While this is a novel and not a memoir or biography, this book provides an interesting window into the world of expat workers and consultants in troubled areas of the world. It illustrates the tension between staying safe and experiencing life in the new place, as well as the various motivations that draws people to these places. It maybe a missionary streak, a need to challenge oneself, a desire to help, or the drive to profit from the situation.
The first paragraph instantly conveys the mood of the setting:
Winter was premonition. We know something was going to happen.
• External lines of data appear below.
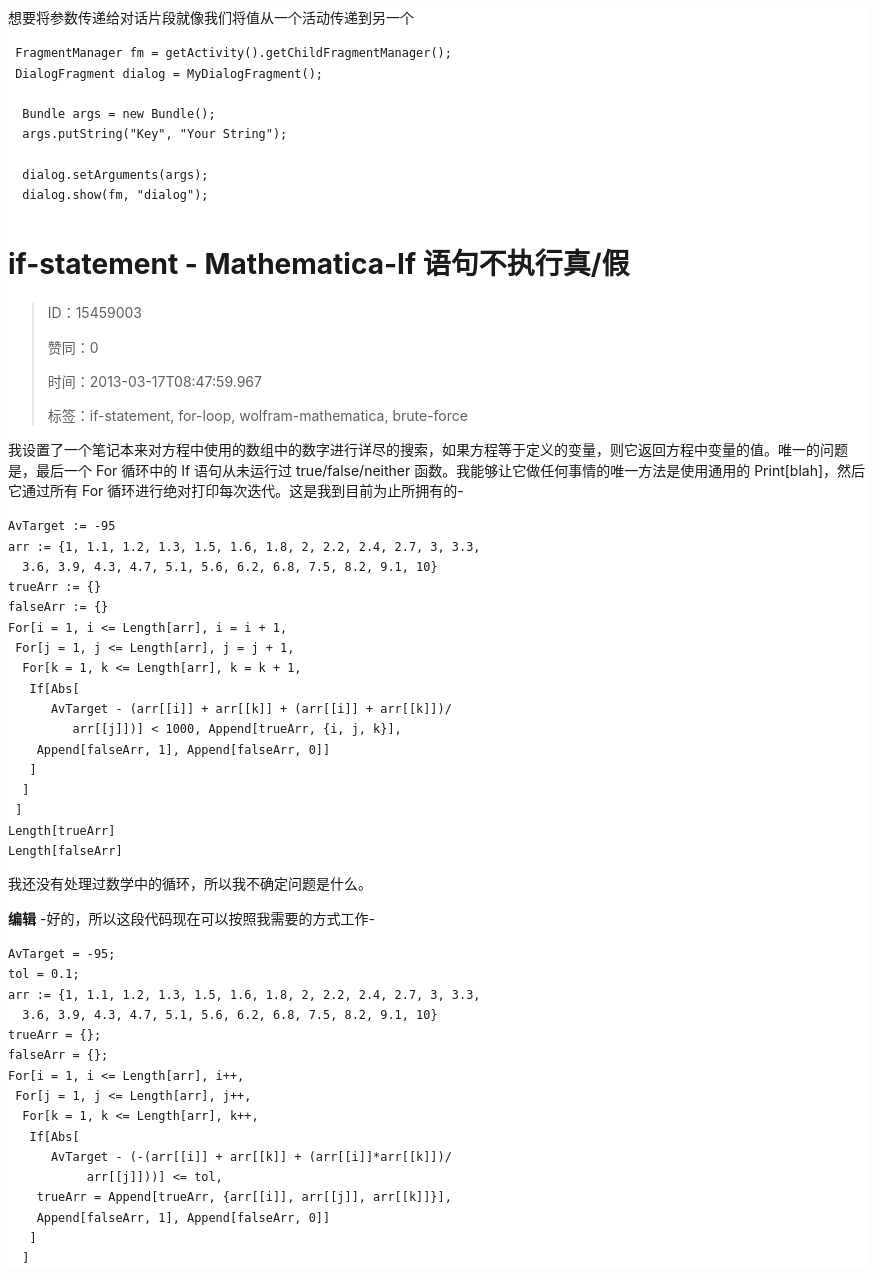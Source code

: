想要将参数传递给对话片段就像我们将值从一个活动传递到另一个

```
 FragmentManager fm = getActivity().getChildFragmentManager();
 DialogFragment dialog = MyDialogFragment();

  Bundle args = new Bundle();
  args.putString("Key", "Your String");

  dialog.setArguments(args);
  dialog.show(fm, "dialog"); 
```

# if-statement - Mathematica-If 语句不执行真/假

> ID：15459003
> 
> 赞同：0
> 
> 时间：2013-03-17T08:47:59.967
> 
> 标签：if-statement, for-loop, wolfram-mathematica, brute-force

我设置了一个笔记本来对方程中使用的数组中的数字进行详尽的搜索，如果方程等于定义的变量，则它返回方程中变量的值。唯一的问题是，最后一个 For 循环中的 If 语句从未运行过 true/false/neither 函数。我能够让它做任何事情的唯一方法是使用通用的 Print[blah]，然后它通过所有 For 循环进行绝对打印每次迭代。这是我到目前为止所拥有的-

```
AvTarget := -95
arr := {1, 1.1, 1.2, 1.3, 1.5, 1.6, 1.8, 2, 2.2, 2.4, 2.7, 3, 3.3, 
  3.6, 3.9, 4.3, 4.7, 5.1, 5.6, 6.2, 6.8, 7.5, 8.2, 9.1, 10}
trueArr := {}
falseArr := {}
For[i = 1, i <= Length[arr], i = i + 1,
 For[j = 1, j <= Length[arr], j = j + 1,
  For[k = 1, k <= Length[arr], k = k + 1,
   If[Abs[
      AvTarget - (arr[[i]] + arr[[k]] + (arr[[i]] + arr[[k]])/
         arr[[j]])] < 1000, Append[trueArr, {i, j, k}], 
    Append[falseArr, 1], Append[falseArr, 0]]
   ]
  ]
 ]
Length[trueArr]
Length[falseArr] 
```

我还没有处理过数学中的循环，所以我不确定问题是什么。

**编辑** -好的，所以这段代码现在可以按照我需要的方式工作-

```
AvTarget = -95;
tol = 0.1;
arr := {1, 1.1, 1.2, 1.3, 1.5, 1.6, 1.8, 2, 2.2, 2.4, 2.7, 3, 3.3, 
  3.6, 3.9, 4.3, 4.7, 5.1, 5.6, 6.2, 6.8, 7.5, 8.2, 9.1, 10}
trueArr = {};
falseArr = {};
For[i = 1, i <= Length[arr], i++,
 For[j = 1, j <= Length[arr], j++,
  For[k = 1, k <= Length[arr], k++,
   If[Abs[
      AvTarget - (-(arr[[i]] + arr[[k]] + (arr[[i]]*arr[[k]])/
           arr[[j]]))] <= tol, 
    trueArr = Append[trueArr, {arr[[i]], arr[[j]], arr[[k]]}], 
    Append[falseArr, 1], Append[falseArr, 0]]
   ]
  ]
```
We saw it in the desolation and poverty, the gusting indeterminate scraps, the men pushing trash carts, their figures like engravings of the plague, heads wrapped in tattered keffiyehs; or the smog of traffic, wood fires, and diesel generators – the effluvium of four million souls desperate to heat concrete and earthen homes – mixing with dust in the thin, chill mountain air and hanging over the city in blunt journalistic metaphors: shrouds, palls, and, of course, veils. Snow fell, churned into mud that rutted and froze. Pipes burst. Handy men returned to our doors, grim and extortionate, like doctors.
Kabul in winter is inhospitable to most of its inhabitants. For expats, there is the addition of the fears of this foreign environment, the feeling of being a target for the sole reason of being different or being perceived as an unwanted intruder in a complex, fraught situation.
The story is told by five voices: a Japanese writer, an American teacher, an American security contractor, a Canadian lawyer, and an Afghani youth. They all become linked in the story, so some of the events are told from different points of view, which slowly reveal the design behind an event that might originally have been thought to be accidental…
What surprised me in the book is the relative absence of organized armed forces or peace keeping and the heavy presence of private security contractors.
This book was very satisfying in the way scenes and action combined with description to make the setting come alive. I could really see, in my head, the settings and actions moving along with great clarity as if seen through the eyes of the narrator.
Béchard, Deni Ellis. Into the Sun. House of Anansi Press, 2016.